Best known bounds for a product over primes in an interval As the title ask, what is the best lower and upper bounds for the product below :
$$ \prod \limits_{x < p \leq y} \frac{p+1}{p}$$
such that $p$ denote the prime numbers in which fullfil the conditions under the product ?

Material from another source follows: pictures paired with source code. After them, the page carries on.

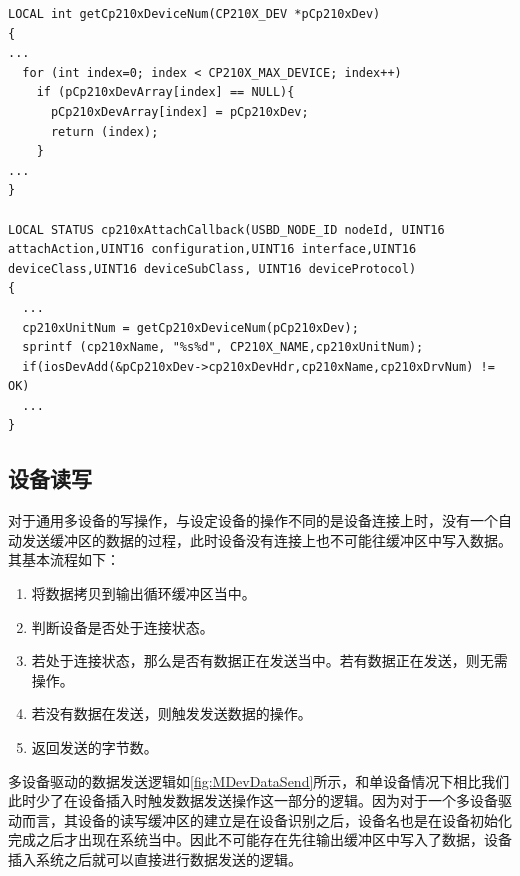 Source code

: \lstset{language=C}
\begin{lstlisting}
LOCAL int getCp210xDeviceNum(CP210X_DEV *pCp210xDev)
{
...
  for (int index=0; index < CP210X_MAX_DEVICE; index++)
    if (pCp210xDevArray[index] == NULL){
      pCp210xDevArray[index] = pCp210xDev;
      return (index);
    }
...
}
	
LOCAL STATUS cp210xAttachCallback(USBD_NODE_ID nodeId, UINT16 attachAction,UINT16 configuration,UINT16 interface,UINT16 deviceClass,UINT16 deviceSubClass, UINT16 deviceProtocol)
{
  ...
  cp210xUnitNum = getCp210xDeviceNum(pCp210xDev);
  sprintf (cp210xName, "%s%d", CP210X_NAME,cp210xUnitNum);
  if(iosDevAdd(&pCp210xDev->cp210xDevHdr,cp210xName,cp210xDrvNum) != OK)
  ...
}
\end{lstlisting}





\subsection{设备读写}
	
		
	对于通用多设备的写操作，与设定设备的操作不同的是设备连接上时，没有一个自动发送缓冲区的数据的过程，此时设备没有连接上也不可能往缓冲区中写入数据。其基本流程如下：	
	
	\begin{enumerate}
	\item 将数据拷贝到输出循环缓冲区当中。
	\item 判断设备是否处于连接状态。
	\item 若处于连接状态，那么是否有数据正在发送当中。若有数据正在发送，则无需操作。
	\item 若没有数据在发送，则触发发送数据的操作。
	\item 返回发送的字节数。
	\end{enumerate}
	
	
	多设备驱动的数据发送逻辑如\autoref{fig:MDevDataSend}所示，和单设备情况下相比我们此时少了在设备插入时触发数据发送操作这一部分的逻辑。因为对于一个多设备驱动而言，其设备的读写缓冲区的建立是在设备识别之后，设备名也是在设备初始化完成之后才出现在系统当中。因此不可能存在先往输出缓冲区中写入了数据，设备插入系统之后就可以直接进行数据发送的逻辑。
	
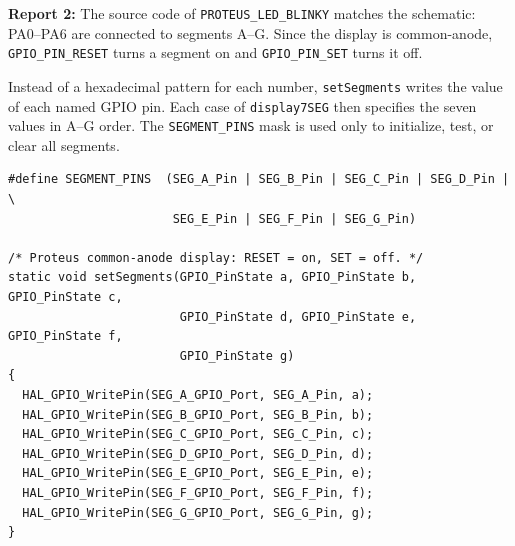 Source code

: \textbf{Report 2: } The source code of \texttt{PROTEUS\_LED\_BLINKY} matches the schematic: PA0--PA6 are connected to segments A--G. Since the display is common-anode, \texttt{GPIO\_PIN\_RESET} turns a segment on and \texttt{GPIO\_PIN\_SET} turns it off.

Instead of a hexadecimal pattern for each number, \texttt{setSegments} writes the value of each named GPIO pin. Each case of \texttt{display7SEG} then specifies the seven values in A--G order. The \texttt{SEGMENT\_PINS} mask is used only to initialize, test, or clear all segments.

\begin{lstlisting}[basicstyle=\ttfamily\small,caption={Pin-by-pin display7SEG implementation for the Proteus simulation}]
#define SEGMENT_PINS  (SEG_A_Pin | SEG_B_Pin | SEG_C_Pin | SEG_D_Pin | \
                       SEG_E_Pin | SEG_F_Pin | SEG_G_Pin)

/* Proteus common-anode display: RESET = on, SET = off. */
static void setSegments(GPIO_PinState a, GPIO_PinState b, GPIO_PinState c,
                        GPIO_PinState d, GPIO_PinState e, GPIO_PinState f,
                        GPIO_PinState g)
{
  HAL_GPIO_WritePin(SEG_A_GPIO_Port, SEG_A_Pin, a);
  HAL_GPIO_WritePin(SEG_B_GPIO_Port, SEG_B_Pin, b);
  HAL_GPIO_WritePin(SEG_C_GPIO_Port, SEG_C_Pin, c);
  HAL_GPIO_WritePin(SEG_D_GPIO_Port, SEG_D_Pin, d);
  HAL_GPIO_WritePin(SEG_E_GPIO_Port, SEG_E_Pin, e);
  HAL_GPIO_WritePin(SEG_F_GPIO_Port, SEG_F_Pin, f);
  HAL_GPIO_WritePin(SEG_G_GPIO_Port, SEG_G_Pin, g);
}


\end{lstlisting}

 A: Your product is the following $$\prod_{y<p\leq x} \left(1+\frac{1}{p}\right).$$
You can use the fact that $$\prod_{y<p\leq x} \left(1+\frac{1}{p}\right)\leq \prod_{y<p\leq x} \left(1-\frac{1}{p}\right)^{-1} \leq \frac{\pi^2}{6} \prod_{y<p\leq x} \left(1+\frac{1}{p}\right).$$ Note that $\frac{\pi^2}{6}=\frac{1}{\zeta(2)},$ where $\zeta$ is the Riemann zeta function. According to the best current explicit results of Pierre Dusart: For $x > 1$,
$$\prod_{p\leq x} \left(1-\frac{1}{p}\right)< \frac{\exp(-\gamma)}{\ln{x}} \left(1+\frac{0.2}{\ln^3{x}}\right)$$
and for $x \geq 2278382,$ 
$$\prod_{p\leq x} \left(1-\frac{1}{p}\right)> \frac{\exp(-\gamma)}{\ln{x}} \left(1-\frac{0.2}{\ln^3{x}}\right)$$
where $\gamma$ is the Euler's constant $(\gamma \sim 0.5772157)$  and you are done! 

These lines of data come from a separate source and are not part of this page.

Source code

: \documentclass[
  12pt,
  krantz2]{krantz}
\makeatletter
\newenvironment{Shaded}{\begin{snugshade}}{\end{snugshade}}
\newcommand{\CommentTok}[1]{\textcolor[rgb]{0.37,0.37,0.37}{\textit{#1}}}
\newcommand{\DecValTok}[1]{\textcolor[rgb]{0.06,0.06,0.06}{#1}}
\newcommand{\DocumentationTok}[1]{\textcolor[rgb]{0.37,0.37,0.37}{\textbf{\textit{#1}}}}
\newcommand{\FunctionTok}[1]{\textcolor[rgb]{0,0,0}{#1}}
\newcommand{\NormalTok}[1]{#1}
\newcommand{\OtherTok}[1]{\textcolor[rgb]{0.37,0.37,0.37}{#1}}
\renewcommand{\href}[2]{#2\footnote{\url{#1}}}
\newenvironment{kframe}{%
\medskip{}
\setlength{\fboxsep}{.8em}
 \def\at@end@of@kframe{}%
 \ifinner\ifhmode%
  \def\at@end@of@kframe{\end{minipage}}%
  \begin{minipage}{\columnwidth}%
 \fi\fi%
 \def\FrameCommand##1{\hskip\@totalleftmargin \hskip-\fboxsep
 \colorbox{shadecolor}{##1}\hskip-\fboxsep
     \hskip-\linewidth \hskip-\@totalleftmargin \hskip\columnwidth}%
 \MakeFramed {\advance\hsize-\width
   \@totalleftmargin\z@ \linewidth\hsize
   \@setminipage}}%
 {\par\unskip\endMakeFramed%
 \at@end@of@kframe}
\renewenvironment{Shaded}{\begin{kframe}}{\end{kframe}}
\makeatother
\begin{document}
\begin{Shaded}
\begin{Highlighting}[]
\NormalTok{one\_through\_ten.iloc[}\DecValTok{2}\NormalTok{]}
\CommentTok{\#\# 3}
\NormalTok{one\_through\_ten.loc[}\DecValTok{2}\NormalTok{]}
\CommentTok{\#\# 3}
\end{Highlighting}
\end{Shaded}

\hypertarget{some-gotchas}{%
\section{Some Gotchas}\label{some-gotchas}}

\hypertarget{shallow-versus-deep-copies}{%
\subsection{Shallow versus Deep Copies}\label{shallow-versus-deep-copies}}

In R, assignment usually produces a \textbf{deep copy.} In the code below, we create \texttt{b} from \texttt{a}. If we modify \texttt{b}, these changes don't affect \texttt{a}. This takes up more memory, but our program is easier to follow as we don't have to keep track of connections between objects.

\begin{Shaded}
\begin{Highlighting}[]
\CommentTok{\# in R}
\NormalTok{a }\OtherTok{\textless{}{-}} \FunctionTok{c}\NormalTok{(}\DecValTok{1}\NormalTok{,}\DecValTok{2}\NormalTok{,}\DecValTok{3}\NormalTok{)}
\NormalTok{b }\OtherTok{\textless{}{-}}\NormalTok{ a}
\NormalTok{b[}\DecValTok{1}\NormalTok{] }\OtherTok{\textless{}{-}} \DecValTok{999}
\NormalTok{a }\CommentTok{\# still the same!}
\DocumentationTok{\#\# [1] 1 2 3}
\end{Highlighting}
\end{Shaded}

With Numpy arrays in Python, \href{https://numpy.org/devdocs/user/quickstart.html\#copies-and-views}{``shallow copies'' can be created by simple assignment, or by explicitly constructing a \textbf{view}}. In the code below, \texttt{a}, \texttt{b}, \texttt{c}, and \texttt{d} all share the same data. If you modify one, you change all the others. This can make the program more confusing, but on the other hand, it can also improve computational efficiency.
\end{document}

A: The best source for explicit, unconditional bounds on such products that I'm aware of is in the work of Pierre Dusart.  See his paper Explicit estimates of some functions over primes.
In Section 5.4, Theorem 5.9, he gives upper and lower bounds for
$$
Q(x):=\prod_{p\leq x}\frac{p}{p-1}.
$$
Using these, we can get bounds on
$$
Q(y)/Q(x)=\prod_{x< p\leq y}\frac{p}{p-1}.
$$
Notice that the fraction you want is
$$
\frac{p+1}{p}=\frac{p}{p-1}\cdot \left(1-\frac{1}{p^2}\right)
$$
so you have reduced to bounding
$$
\prod_{x<p\leq y}\left(1-\frac{1}{p^2}\right)
$$
which can be done by standard techniques.
(Note that Dusart's bounds are for $x\geq 2278382$, but for small values of $x$ and $y$ you can do an explicit computation.)  Alternatively, you could work directly with the fraction you want (instead of $p/(p-1)$) and use the same techniques as Dusart.
A: Though Dusart bounds are good ones for $\,\prod\limits_{p \le x}{\left(1 -1/p\right)}$, I think a better idea to the prime product asked by Ahmad is to explore the Dedekind psi function, used in the theory of modular functions, defined as $\,\psi(n)/n = \prod\limits_{p|n}\left( 1 +\frac{1}{p} \right)$.